A man has been sentenced to life imprisonment after being found guilty of the murder of his mother and the manslaughter of his father, at a special sitting of the Central Criminal Court.
John Francis Dolan (27), of Ravensdale Road, East Wall, Dublin, denied charges that on a date unknown between June 16th and June 19th, 1999, he murdered his parents, Mrs Gertrude Dolan (56) and her husband John (71), at the family home.
The jury took just under eight hours to find Dolan guilty of the murder of his mother and not guilty of murder but guilty of manslaughter of his father. They had returned to court for the special sitting on Saturday after failing to reach verdicts on Friday.
Previously, Mr Kenneth Mills SC, prosecuting, told the court that the accused man had lived in the family home with his parents and was 26 years of age when the deaths occurred. He was an only child. His parents were retired and his mother, Gertrude, had been in receipt of disability benefit as a result of ill-health.
Mr Mills said that Mr and Mrs Dolan were last seen on or around June 17th but their bodies were not discovered until June 28th. He said the bodies of the couple were found decomposing under a duvet blanket in the living room of their home, possibly 10 days after their deaths, and that flies at the window had caused neighbours to become suspicious that something was wrong.

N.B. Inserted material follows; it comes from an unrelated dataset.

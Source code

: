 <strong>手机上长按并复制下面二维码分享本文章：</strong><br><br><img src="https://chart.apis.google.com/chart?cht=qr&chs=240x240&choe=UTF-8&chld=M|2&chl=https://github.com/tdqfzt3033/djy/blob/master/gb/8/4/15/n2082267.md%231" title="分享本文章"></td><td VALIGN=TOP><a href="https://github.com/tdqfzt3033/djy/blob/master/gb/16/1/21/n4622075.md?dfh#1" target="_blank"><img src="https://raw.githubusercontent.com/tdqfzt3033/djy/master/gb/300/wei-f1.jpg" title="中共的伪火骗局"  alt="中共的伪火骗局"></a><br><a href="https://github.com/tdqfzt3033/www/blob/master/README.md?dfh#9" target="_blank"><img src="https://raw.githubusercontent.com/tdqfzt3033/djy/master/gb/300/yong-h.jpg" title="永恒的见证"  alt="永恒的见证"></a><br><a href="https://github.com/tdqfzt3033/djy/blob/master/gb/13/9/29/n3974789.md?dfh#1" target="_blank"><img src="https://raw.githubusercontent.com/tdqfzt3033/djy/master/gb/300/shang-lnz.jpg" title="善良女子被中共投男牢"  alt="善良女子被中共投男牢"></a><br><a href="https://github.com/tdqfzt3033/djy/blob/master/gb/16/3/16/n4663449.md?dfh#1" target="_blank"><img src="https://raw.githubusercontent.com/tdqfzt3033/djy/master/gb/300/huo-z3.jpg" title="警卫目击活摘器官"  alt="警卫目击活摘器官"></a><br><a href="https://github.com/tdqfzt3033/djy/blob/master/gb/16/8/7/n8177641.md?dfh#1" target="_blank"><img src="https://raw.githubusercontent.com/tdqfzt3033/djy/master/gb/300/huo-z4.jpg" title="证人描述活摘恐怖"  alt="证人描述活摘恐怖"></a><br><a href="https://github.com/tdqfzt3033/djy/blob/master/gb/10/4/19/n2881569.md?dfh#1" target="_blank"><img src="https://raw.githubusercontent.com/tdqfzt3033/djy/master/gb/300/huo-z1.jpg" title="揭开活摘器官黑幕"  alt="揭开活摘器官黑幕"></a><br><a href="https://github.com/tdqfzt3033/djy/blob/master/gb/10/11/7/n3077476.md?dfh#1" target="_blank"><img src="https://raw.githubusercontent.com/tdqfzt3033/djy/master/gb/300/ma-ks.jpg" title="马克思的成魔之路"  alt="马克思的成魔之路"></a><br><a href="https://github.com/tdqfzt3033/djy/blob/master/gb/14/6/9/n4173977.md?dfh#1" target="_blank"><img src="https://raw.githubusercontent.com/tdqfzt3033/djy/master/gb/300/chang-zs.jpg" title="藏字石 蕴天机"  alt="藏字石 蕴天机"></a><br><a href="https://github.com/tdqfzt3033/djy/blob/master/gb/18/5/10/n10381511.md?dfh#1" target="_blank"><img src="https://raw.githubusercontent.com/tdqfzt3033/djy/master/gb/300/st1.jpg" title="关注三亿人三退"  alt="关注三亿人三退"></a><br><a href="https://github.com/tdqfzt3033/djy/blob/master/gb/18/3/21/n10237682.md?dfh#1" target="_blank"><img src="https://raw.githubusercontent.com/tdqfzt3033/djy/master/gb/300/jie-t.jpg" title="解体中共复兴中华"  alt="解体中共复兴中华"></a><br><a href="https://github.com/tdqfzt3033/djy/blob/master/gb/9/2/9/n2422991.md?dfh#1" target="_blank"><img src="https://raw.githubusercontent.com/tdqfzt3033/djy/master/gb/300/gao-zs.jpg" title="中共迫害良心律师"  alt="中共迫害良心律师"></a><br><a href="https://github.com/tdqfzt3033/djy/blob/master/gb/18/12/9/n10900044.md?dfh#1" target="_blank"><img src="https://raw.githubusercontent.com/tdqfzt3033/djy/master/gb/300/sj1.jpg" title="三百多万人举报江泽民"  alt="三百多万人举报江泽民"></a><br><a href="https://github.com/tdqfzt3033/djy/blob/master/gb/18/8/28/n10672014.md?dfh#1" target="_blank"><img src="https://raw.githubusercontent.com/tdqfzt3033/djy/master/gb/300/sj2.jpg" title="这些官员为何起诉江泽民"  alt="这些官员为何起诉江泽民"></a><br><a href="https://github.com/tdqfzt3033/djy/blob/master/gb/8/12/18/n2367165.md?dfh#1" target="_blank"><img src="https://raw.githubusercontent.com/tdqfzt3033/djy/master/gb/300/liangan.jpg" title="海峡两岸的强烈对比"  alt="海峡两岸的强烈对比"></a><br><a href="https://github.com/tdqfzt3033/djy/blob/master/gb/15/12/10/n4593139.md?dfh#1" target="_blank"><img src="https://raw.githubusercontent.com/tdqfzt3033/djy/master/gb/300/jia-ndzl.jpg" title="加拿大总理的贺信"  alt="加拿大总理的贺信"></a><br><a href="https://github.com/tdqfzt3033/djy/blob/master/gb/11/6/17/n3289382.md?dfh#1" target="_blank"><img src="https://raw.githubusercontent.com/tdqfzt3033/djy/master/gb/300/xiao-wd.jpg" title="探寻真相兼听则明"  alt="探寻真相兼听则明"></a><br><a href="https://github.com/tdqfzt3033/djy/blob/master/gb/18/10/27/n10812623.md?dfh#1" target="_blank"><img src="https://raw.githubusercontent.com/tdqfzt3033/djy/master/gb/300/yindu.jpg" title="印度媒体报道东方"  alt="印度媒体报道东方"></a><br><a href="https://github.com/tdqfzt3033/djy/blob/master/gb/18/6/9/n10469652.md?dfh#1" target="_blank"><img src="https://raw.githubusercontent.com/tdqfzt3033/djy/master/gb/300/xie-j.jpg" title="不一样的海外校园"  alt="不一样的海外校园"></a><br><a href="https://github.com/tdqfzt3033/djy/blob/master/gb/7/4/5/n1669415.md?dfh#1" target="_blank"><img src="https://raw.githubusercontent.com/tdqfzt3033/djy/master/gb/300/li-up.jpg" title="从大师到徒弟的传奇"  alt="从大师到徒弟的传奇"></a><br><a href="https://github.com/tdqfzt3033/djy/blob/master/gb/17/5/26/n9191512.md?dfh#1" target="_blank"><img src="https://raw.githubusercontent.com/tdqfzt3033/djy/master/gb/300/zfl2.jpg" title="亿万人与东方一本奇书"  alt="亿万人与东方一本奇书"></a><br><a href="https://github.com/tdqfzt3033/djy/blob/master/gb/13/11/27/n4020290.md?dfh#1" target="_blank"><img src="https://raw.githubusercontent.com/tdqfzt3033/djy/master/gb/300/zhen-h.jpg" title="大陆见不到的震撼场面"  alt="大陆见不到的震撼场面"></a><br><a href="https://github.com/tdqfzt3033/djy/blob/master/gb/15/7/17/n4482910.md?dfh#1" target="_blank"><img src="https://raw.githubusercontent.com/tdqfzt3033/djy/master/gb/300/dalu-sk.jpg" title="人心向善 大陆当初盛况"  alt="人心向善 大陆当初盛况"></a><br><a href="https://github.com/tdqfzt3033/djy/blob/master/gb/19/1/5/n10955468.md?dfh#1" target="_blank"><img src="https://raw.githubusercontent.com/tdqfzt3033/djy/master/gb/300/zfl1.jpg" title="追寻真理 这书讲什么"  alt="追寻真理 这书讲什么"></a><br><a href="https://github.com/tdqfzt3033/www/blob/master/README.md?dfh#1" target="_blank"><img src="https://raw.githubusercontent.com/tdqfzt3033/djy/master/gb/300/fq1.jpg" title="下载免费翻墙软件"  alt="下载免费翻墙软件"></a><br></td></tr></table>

During the trial, Dolan said that following a row with his mother, upon returning from the pub, he fetched a knife from the kitchen to cut a cake. "More words led to another and I just lost it, I just lost control, I just lost it," he said. "I went for me ma. I picked up the knife and went for her."
Asked by Mr Barry White SC, defending, why he did that, he replied: "I don't know, maybe I was fed up. I don't know. It was totally out of my character."
When his father came down the stairs and asked what had happened, "instead of turning to show what I'd done, I turned and stabbed him", Dolan said. Asked why he did that, he said: "I don't know. It could've been shock." Asked by counsel if he intended to kill him or cause him serious injury, he said: "No."
Det Garda Sean McAvinchey had told the court that he first met the accused man in the living room of the family home where the bodies of his parents lay under a blanket. He interviewed him under caution at Store Street Garda station shortly after the bodies were found. The accused man told gardai that the killings happened the previous Thursday after returning from having "a few beers".